MATERIAL SHOWN:
* * * * * * *
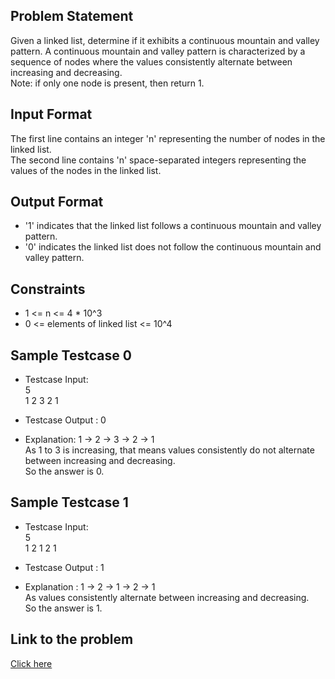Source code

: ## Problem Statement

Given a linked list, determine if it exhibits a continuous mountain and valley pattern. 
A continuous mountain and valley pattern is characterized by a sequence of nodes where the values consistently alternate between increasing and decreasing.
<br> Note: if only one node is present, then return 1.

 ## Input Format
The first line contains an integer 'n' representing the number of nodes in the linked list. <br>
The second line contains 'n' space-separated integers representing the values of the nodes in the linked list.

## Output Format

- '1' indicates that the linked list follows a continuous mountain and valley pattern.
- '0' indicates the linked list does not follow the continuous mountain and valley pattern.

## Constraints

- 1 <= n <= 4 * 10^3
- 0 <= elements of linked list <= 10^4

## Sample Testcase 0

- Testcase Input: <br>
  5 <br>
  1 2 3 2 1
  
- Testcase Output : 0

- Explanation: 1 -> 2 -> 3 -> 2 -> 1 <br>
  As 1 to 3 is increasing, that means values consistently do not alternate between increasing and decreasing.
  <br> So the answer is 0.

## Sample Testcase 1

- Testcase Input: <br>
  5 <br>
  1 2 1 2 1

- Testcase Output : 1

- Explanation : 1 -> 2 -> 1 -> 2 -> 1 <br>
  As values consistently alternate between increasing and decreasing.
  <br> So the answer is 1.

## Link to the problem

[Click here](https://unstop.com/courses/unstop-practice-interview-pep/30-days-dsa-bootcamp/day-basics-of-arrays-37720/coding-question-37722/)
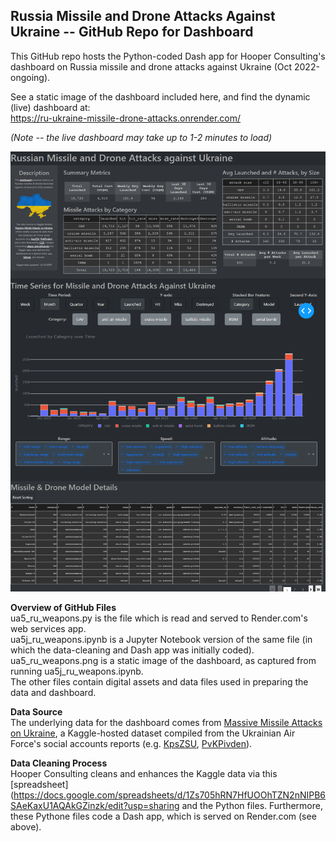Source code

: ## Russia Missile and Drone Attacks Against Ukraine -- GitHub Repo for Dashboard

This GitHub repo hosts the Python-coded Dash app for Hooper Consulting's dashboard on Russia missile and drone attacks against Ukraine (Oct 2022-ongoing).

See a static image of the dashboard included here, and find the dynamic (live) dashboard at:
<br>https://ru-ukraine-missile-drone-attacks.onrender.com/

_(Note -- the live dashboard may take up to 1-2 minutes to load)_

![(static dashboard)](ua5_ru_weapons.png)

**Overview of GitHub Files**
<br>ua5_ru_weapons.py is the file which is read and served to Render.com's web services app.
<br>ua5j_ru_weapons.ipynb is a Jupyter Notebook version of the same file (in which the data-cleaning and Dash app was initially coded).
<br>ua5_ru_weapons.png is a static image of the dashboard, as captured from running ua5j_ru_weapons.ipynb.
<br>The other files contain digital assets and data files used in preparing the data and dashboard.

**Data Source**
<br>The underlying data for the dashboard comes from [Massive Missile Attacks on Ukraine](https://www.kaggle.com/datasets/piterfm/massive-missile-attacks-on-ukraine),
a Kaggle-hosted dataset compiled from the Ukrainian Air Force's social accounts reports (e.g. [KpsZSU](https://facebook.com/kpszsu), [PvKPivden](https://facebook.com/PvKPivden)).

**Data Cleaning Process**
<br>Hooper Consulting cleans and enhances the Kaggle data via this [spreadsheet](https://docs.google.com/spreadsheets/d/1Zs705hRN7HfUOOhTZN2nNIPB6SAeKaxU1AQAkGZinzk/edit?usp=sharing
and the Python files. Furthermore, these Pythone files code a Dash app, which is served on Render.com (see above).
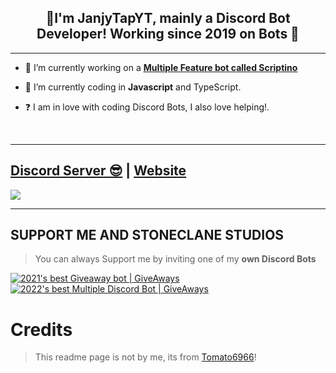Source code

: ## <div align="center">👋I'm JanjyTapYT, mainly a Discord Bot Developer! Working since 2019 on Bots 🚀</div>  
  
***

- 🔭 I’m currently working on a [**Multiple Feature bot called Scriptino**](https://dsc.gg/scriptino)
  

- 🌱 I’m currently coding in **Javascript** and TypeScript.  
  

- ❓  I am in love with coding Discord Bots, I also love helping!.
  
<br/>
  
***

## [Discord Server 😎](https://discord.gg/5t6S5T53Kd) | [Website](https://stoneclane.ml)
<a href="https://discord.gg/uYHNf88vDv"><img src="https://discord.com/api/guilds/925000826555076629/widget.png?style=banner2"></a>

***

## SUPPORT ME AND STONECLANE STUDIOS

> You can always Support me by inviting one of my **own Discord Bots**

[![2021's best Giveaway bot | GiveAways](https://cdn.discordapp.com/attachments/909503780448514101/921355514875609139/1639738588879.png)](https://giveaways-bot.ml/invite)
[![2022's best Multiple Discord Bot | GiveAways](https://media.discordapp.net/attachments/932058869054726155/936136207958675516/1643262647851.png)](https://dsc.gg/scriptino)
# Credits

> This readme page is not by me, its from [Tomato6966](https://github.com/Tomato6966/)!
* * * * * * *
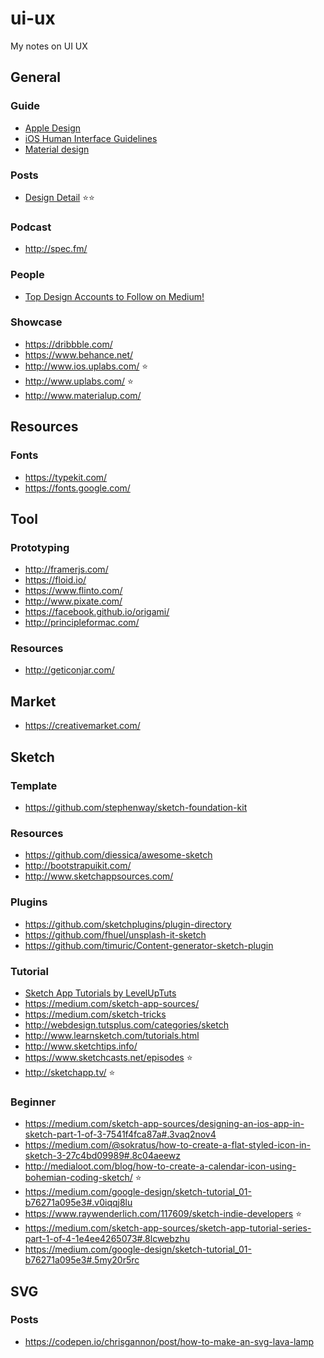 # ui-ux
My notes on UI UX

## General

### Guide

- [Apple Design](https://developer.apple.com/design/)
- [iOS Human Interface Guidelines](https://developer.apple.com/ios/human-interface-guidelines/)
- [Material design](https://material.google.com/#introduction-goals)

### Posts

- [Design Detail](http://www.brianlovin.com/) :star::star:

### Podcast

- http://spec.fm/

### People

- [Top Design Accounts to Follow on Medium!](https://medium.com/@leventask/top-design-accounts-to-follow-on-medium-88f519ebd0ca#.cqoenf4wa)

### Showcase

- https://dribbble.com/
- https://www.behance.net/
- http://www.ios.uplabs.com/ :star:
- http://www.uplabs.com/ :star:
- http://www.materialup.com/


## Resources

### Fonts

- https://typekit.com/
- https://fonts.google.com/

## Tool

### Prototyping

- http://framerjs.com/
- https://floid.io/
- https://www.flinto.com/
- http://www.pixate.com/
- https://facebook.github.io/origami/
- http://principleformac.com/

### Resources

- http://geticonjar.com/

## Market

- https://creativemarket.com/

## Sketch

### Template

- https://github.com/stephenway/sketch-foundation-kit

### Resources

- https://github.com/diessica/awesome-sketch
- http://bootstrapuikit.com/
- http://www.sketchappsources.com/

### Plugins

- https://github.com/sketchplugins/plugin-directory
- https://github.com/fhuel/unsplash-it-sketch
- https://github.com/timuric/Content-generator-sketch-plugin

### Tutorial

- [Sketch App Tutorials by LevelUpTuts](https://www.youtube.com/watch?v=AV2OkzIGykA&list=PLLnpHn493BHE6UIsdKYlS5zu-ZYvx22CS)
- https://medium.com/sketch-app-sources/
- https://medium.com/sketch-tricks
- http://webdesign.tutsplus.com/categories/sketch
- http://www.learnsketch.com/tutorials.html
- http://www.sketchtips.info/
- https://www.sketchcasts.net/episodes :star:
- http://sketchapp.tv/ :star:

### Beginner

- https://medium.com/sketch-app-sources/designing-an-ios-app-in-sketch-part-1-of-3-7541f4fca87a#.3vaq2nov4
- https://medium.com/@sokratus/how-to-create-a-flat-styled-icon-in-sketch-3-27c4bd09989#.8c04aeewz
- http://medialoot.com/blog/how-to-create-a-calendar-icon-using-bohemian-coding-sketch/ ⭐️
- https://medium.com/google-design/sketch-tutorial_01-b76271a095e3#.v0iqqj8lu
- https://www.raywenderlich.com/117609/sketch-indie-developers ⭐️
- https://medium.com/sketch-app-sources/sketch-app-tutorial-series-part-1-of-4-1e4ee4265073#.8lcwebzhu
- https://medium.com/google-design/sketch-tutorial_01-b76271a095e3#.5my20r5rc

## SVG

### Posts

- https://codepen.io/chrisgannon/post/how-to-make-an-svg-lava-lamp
* * * * * * *
YOUR INSTRUCTIONS: Determine the number of lines in these entries that contain the word "representing", and write only that number.

EXERCISE SOLUTION: 2